[TASK OBJECTIVE]
Leaving out the pictures, transcribe all of the records faithfully.

════════

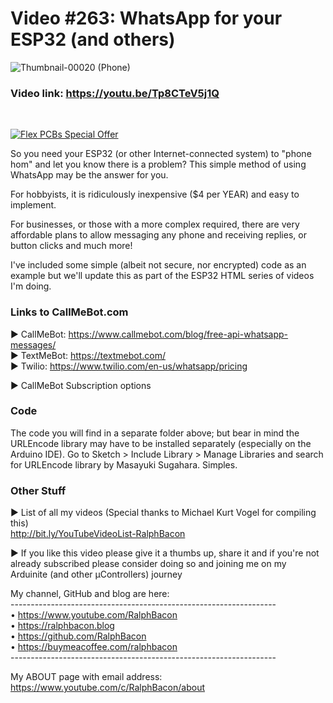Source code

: # Video #263: WhatsApp for your ESP32 (and others)

![Thumbnail-00020 (Phone)](https://user-images.githubusercontent.com/20911308/226676660-96e0c99e-bbbb-4be0-9402-973a8222aa86.png)

### Video link: https://youtu.be/Tp8CTeV5j1Q  
<br>  

[![Flex PCBs Special Offer](https://user-images.githubusercontent.com/20911308/226928395-0f7add24-e5ca-4b13-a819-d330ae9f5f77.gif "PCBWay - up to 60% off Flex/Rigid PCBs")](https://pcbway.com/)  

So you need your ESP32 (or other Internet-connected system) to "phone hom" and let you know there is a problem? This simple method of using WhatsApp may be the answer for you.  

For hobbyists, it is ridiculously inexpensive ($4 per YEAR) and easy to implement.  

For businesses, or those with a more complex required, there are very affordable plans to allow messaging any phone and receiving replies, or button clicks and much more!  

I've included some simple (albeit not secure, nor encrypted) code as an example but we'll update this as part of the ESP32 HTML series of videos I'm doing.  

### Links to CallMeBot.com 

► CallMeBot: https://www.callmebot.com/blog/free-api-whatsapp-messages/  
► TextMeBot: https://textmebot.com/  
► Twilio: https://www.twilio.com/en-us/whatsapp/pricing  

► CallMeBot Subscription options  

### Code
The code you will find in a separate folder above; but bear in mind the URLEncode library may have to be installed separately (especially on the Arduino IDE). Go to Sketch > Include Library > Manage Libraries and search for URLEncode library by Masayuki Sugahara. Simples.

### Other Stuff   
► List of all my videos
(Special thanks to Michael Kurt Vogel for compiling this)  
http://bit.ly/YouTubeVideoList-RalphBacon  

► If you like this video please give it a thumbs up, share it and if you're not already subscribed please consider doing so and joining me on my Arduinite (and other μControllers) journey

My channel, GitHub and blog are here:  
\------------------------------------------------------------------  
• https://www.youtube.com/RalphBacon  
• https://ralphbacon.blog  
• https://github.com/RalphBacon  
• https://buymeacoffee.com/ralphbacon  
\------------------------------------------------------------------

My ABOUT page with email address: https://www.youtube.com/c/RalphBacon/about

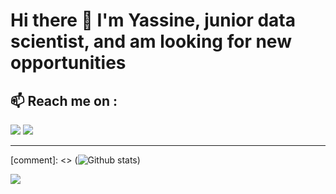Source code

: # Hi there 👋 I'm Yassine, junior data scientist, and am looking for new opportunities  

## 📫 Reach me on :  

[<img src="https://img.shields.io/badge/LinkedIn-0077B5?style=for-the-badge&logo=linkedin&logoColor=white"/>](https://www.linkedin.com/in/altimis/)
[<img src="https://img.shields.io/badge/Facebook-1877F2?style=for-the-badge&logo=facebook&logoColor=white"/>](https://www.facebook.com/yassineaitjeddi/) 


---

[comment]: <> (![Github stats](https://github-readme-stats.vercel.app/api?username=Altimis))

![](https://komarev.com/ghpvc/?username=Altimis)
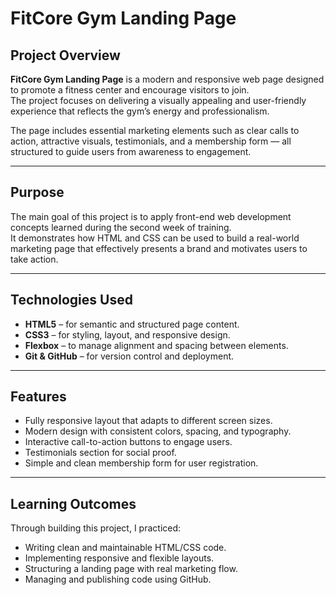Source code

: # FitCore Gym Landing Page

## Project Overview
**FitCore Gym Landing Page** is a modern and responsive web page designed to promote a fitness center and encourage visitors to join.  
The project focuses on delivering a visually appealing and user-friendly experience that reflects the gym’s energy and professionalism.  

The page includes essential marketing elements such as clear calls to action, attractive visuals, testimonials, and a membership form — all structured to guide users from awareness to engagement.

---

## Purpose
The main goal of this project is to apply front-end web development concepts learned during the second week of training.  
It demonstrates how HTML and CSS can be used to build a real-world marketing page that effectively presents a brand and motivates users to take action.

---

## Technologies Used
- **HTML5** – for semantic and structured page content.  
- **CSS3** – for styling, layout, and responsive design.  
- **Flexbox** – to manage alignment and spacing between elements.  
- **Git & GitHub** – for version control and deployment.

---

## Features
- Fully responsive layout that adapts to different screen sizes.  
- Modern design with consistent colors, spacing, and typography.  
- Interactive call-to-action buttons to engage users.  
- Testimonials section for social proof.  
- Simple and clean membership form for user registration.

---

## Learning Outcomes
Through building this project, I practiced:
- Writing clean and maintainable HTML/CSS code.  
- Implementing responsive and flexible layouts.  
- Structuring a landing page with real marketing flow.  
- Managing and publishing code using GitHub.
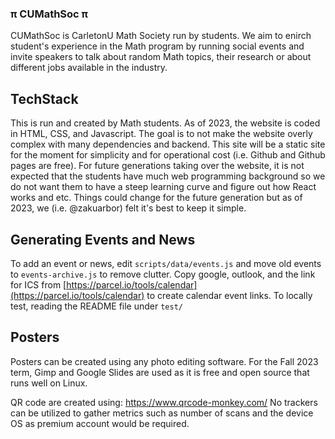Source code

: ### π CUMathSoc π

CUMathSoc is CarletonU Math Society run by students. We aim to enirch student's experience in the Math program by running social events and invite speakers to talk about random Math topics, their research or about different jobs available in the industry.

## TechStack

This is run and created by Math students. As of 2023, the website is coded in HTML, CSS, and Javascript. The goal is to not make the website overly complex with many dependencies and backend. This site will be a static site for the moment for simplicity and for operational cost (i.e. Github and Github pages are free). For future generations taking over the website, it is not expected that the students have much web programming background so we do not want them to have a steep learning curve and figure out how React works and etc. Things could change for the future generation but as of 2023, we (i.e. @zakuarbor) felt it's best to keep it simple.

## Generating Events and News
To add an event or news, edit `scripts/data/events.js` and move old events to `events-archive.js` to remove clutter. 
Copy google, outlook, and the link for ICS from [https://parcel.io/tools/calendar](https://parcel.io/tools/calendar) to create calendar event links. To locally test, reading the README file under `test/`

## Posters

Posters can be created using any photo editing software. For the Fall 2023 term, Gimp and Google Slides are used as it is free and open source that runs well on Linux.

QR code are created using: https://www.qrcode-monkey.com/
No trackers can be utilized to gather metrics such as number of scans and the device OS as premium account would be required.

════════

[ANSWER TO THIS PROBLEM]
Source code

: # Video #263: WhatsApp for your ESP32 (and others)

![Thumbnail-00020 (Phone)](https://user-images.githubusercontent.com/20911308/226676660-96e0c99e-bbbb-4be0-9402-973a8222aa86.png)

### Video link: https://youtu.be/Tp8CTeV5j1Q  
<br>  

[![Flex PCBs Special Offer](https://user-images.githubusercontent.com/20911308/226928395-0f7add24-e5ca-4b13-a819-d330ae9f5f77.gif "PCBWay - up to 60% off Flex/Rigid PCBs")](https://pcbway.com/)  

So you need your ESP32 (or other Internet-connected system) to "phone hom" and let you know there is a problem? This simple method of using WhatsApp may be the answer for you.  

For hobbyists, it is ridiculously inexpensive ($4 per YEAR) and easy to implement.  

For businesses, or those with a more complex required, there are very affordable plans to allow messaging any phone and receiving replies, or button clicks and much more!  

I've included some simple (albeit not secure, nor encrypted) code as an example but we'll update this as part of the ESP32 HTML series of videos I'm doing.  

### Links to CallMeBot.com 

► CallMeBot: https://www.callmebot.com/blog/free-api-whatsapp-messages/  
► TextMeBot: https://textmebot.com/  
► Twilio: https://www.twilio.com/en-us/whatsapp/pricing  

► CallMeBot Subscription options  

### Code
The code you will find in a separate folder above; but bear in mind the URLEncode library may have to be installed separately (especially on the Arduino IDE). Go to Sketch > Include Library > Manage Libraries and search for URLEncode library by Masayuki Sugahara. Simples.

### Other Stuff   
► List of all my videos
(Special thanks to Michael Kurt Vogel for compiling this)  
http://bit.ly/YouTubeVideoList-RalphBacon  

► If you like this video please give it a thumbs up, share it and if you're not already subscribed please consider doing so and joining me on my Arduinite (and other μControllers) journey

My channel, GitHub and blog are here:  
\------------------------------------------------------------------  
• https://www.youtube.com/RalphBacon  
• https://ralphbacon.blog  
• https://github.com/RalphBacon  
• https://buymeacoffee.com/ralphbacon  
\------------------------------------------------------------------

My ABOUT page with email address: https://www.youtube.com/c/RalphBacon/about

Source code

: # Hi there 👋 I'm Yassine, junior data scientist, and am looking for new opportunities  

## 📫 Reach me on :  

[<img src="https://img.shields.io/badge/LinkedIn-0077B5?style=for-the-badge&logo=linkedin&logoColor=white"/>](https://www.linkedin.com/in/altimis/)
[<img src="https://img.shields.io/badge/Facebook-1877F2?style=for-the-badge&logo=facebook&logoColor=white"/>](https://www.facebook.com/yassineaitjeddi/) 


---

[comment]: <> (![Github stats](https://github-readme-stats.vercel.app/api?username=Altimis))

![](https://komarev.com/ghpvc/?username=Altimis)
Source code

: # FitCore Gym Landing Page

## Project Overview
**FitCore Gym Landing Page** is a modern and responsive web page designed to promote a fitness center and encourage visitors to join.  
The project focuses on delivering a visually appealing and user-friendly experience that reflects the gym’s energy and professionalism.  

The page includes essential marketing elements such as clear calls to action, attractive visuals, testimonials, and a membership form — all structured to guide users from awareness to engagement.

---

## Purpose
The main goal of this project is to apply front-end web development concepts learned during the second week of training.  
It demonstrates how HTML and CSS can be used to build a real-world marketing page that effectively presents a brand and motivates users to take action.

---

## Technologies Used
- **HTML5** – for semantic and structured page content.  
- **CSS3** – for styling, layout, and responsive design.  
- **Flexbox** – to manage alignment and spacing between elements.  
- **Git & GitHub** – for version control and deployment.

---

## Features
- Fully responsive layout that adapts to different screen sizes.  
- Modern design with consistent colors, spacing, and typography.  
- Interactive call-to-action buttons to engage users.  
- Testimonials section for social proof.  
- Simple and clean membership form for user registration.

---

## Learning Outcomes
Through building this project, I practiced:
- Writing clean and maintainable HTML/CSS code.  
- Implementing responsive and flexible layouts.  
- Structuring a landing page with real marketing flow.  
- Managing and publishing code using GitHub.
Source code

: ### π CUMathSoc π

CUMathSoc is CarletonU Math Society run by students. We aim to enirch student's experience in the Math program by running social events and invite speakers to talk about random Math topics, their research or about different jobs available in the industry.

## TechStack

This is run and created by Math students. As of 2023, the website is coded in HTML, CSS, and Javascript. The goal is to not make the website overly complex with many dependencies and backend. This site will be a static site for the moment for simplicity and for operational cost (i.e. Github and Github pages are free). For future generations taking over the website, it is not expected that the students have much web programming background so we do not want them to have a steep learning curve and figure out how React works and etc. Things could change for the future generation but as of 2023, we (i.e. @zakuarbor) felt it's best to keep it simple.

## Generating Events and News
To add an event or news, edit `scripts/data/events.js` and move old events to `events-archive.js` to remove clutter. 
Copy google, outlook, and the link for ICS from [https://parcel.io/tools/calendar](https://parcel.io/tools/calendar) to create calendar event links. To locally test, reading the README file under `test/`

## Posters

Posters can be created using any photo editing software. For the Fall 2023 term, Gimp and Google Slides are used as it is free and open source that runs well on Linux.

QR code are created using: https://www.qrcode-monkey.com/
No trackers can be utilized to gather metrics such as number of scans and the device OS as premium account would be required.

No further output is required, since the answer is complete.